(Saved data entries)
[Start of Attachment]
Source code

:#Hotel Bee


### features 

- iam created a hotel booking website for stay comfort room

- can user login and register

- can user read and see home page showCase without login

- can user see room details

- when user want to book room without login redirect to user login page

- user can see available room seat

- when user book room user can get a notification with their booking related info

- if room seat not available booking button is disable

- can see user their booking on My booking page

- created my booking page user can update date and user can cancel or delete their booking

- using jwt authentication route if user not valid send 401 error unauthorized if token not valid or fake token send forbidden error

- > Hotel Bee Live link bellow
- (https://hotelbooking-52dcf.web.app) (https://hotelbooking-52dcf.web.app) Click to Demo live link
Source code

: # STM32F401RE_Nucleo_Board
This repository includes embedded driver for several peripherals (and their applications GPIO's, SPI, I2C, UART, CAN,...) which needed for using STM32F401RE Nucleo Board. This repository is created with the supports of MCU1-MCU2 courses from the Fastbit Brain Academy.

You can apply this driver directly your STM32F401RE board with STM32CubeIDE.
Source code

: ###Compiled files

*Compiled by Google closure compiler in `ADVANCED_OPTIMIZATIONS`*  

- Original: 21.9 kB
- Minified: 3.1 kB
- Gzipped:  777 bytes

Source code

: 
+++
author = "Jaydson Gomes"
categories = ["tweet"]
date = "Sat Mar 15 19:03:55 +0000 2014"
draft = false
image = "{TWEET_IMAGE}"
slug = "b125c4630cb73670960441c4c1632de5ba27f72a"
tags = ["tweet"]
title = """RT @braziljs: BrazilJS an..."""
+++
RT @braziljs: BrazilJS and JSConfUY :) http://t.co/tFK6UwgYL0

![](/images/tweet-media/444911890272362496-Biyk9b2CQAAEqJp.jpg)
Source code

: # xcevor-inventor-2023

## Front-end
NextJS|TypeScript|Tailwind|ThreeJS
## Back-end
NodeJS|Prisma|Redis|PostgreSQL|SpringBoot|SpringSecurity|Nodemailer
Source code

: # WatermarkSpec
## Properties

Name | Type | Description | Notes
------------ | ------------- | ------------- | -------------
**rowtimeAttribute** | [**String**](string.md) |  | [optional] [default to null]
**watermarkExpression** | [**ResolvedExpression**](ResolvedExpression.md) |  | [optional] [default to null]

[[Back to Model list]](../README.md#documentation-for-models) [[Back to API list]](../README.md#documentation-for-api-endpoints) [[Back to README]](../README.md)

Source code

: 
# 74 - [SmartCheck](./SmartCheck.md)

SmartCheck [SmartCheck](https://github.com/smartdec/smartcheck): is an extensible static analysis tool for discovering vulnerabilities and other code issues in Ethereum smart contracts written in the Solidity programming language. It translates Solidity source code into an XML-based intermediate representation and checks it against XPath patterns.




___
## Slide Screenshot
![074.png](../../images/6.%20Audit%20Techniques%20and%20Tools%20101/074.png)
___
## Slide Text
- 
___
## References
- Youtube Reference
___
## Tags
[End of Attachment]
Transcribe the data in full, keeping every detail.

▶ [Result of this exercise]:
Source code

:#Hotel Bee


### features 

- iam created a hotel booking website for stay comfort room

- can user login and register

- can user read and see home page showCase without login

- can user see room details

- when user want to book room without login redirect to user login page

- user can see available room seat

- when user book room user can get a notification with their booking related info

- if room seat not available booking button is disable

- can see user their booking on My booking page

- created my booking page user can update date and user can cancel or delete their booking

- using jwt authentication route if user not valid send 401 error unauthorized if token not valid or fake token send forbidden error

- > Hotel Bee Live link bellow
- (https://hotelbooking-52dcf.web.app) (https://hotelbooking-52dcf.web.app) Click to Demo live link
Source code

: # STM32F401RE_Nucleo_Board
This repository includes embedded driver for several peripherals (and their applications GPIO's, SPI, I2C, UART, CAN,...) which needed for using STM32F401RE Nucleo Board. This repository is created with the supports of MCU1-MCU2 courses from the Fastbit Brain Academy.

You can apply this driver directly your STM32F401RE board with STM32CubeIDE.
Source code

: ###Compiled files

*Compiled by Google closure compiler in `ADVANCED_OPTIMIZATIONS`*  

- Original: 21.9 kB
- Minified: 3.1 kB
- Gzipped:  777 bytes

Source code

: 
+++
author = "Jaydson Gomes"
categories = ["tweet"]
date = "Sat Mar 15 19:03:55 +0000 2014"
draft = false
image = "{TWEET_IMAGE}"
slug = "b125c4630cb73670960441c4c1632de5ba27f72a"
tags = ["tweet"]
title = """RT @braziljs: BrazilJS an..."""
+++
RT @braziljs: BrazilJS and JSConfUY :) http://t.co/tFK6UwgYL0

![](/images/tweet-media/444911890272362496-Biyk9b2CQAAEqJp.jpg)
Source code

: # xcevor-inventor-2023

## Front-end
NextJS|TypeScript|Tailwind|ThreeJS
## Back-end
NodeJS|Prisma|Redis|PostgreSQL|SpringBoot|SpringSecurity|Nodemailer
Source code

: # WatermarkSpec
## Properties

Name | Type | Description | Notes
------------ | ------------- | ------------- | -------------
**rowtimeAttribute** | [**String**](string.md) |  | [optional] [default to null]
**watermarkExpression** | [**ResolvedExpression**](ResolvedExpression.md) |  | [optional] [default to null]

[[Back to Model list]](../README.md#documentation-for-models) [[Back to API list]](../README.md#documentation-for-api-endpoints) [[Back to README]](../README.md)

Source code

: 
# 74 - [SmartCheck](./SmartCheck.md)

SmartCheck [SmartCheck](https://github.com/smartdec/smartcheck): is an extensible static analysis tool for discovering vulnerabilities and other code issues in Ethereum smart contracts written in the Solidity programming language. It translates Solidity source code into an XML-based intermediate representation and checks it against XPath patterns.




___
## Slide Screenshot
![074.png](../../images/6.%20Audit%20Techniques%20and%20Tools%20101/074.png)
___
## Slide Text
- 
___
## References
- Youtube Reference
___
## Tags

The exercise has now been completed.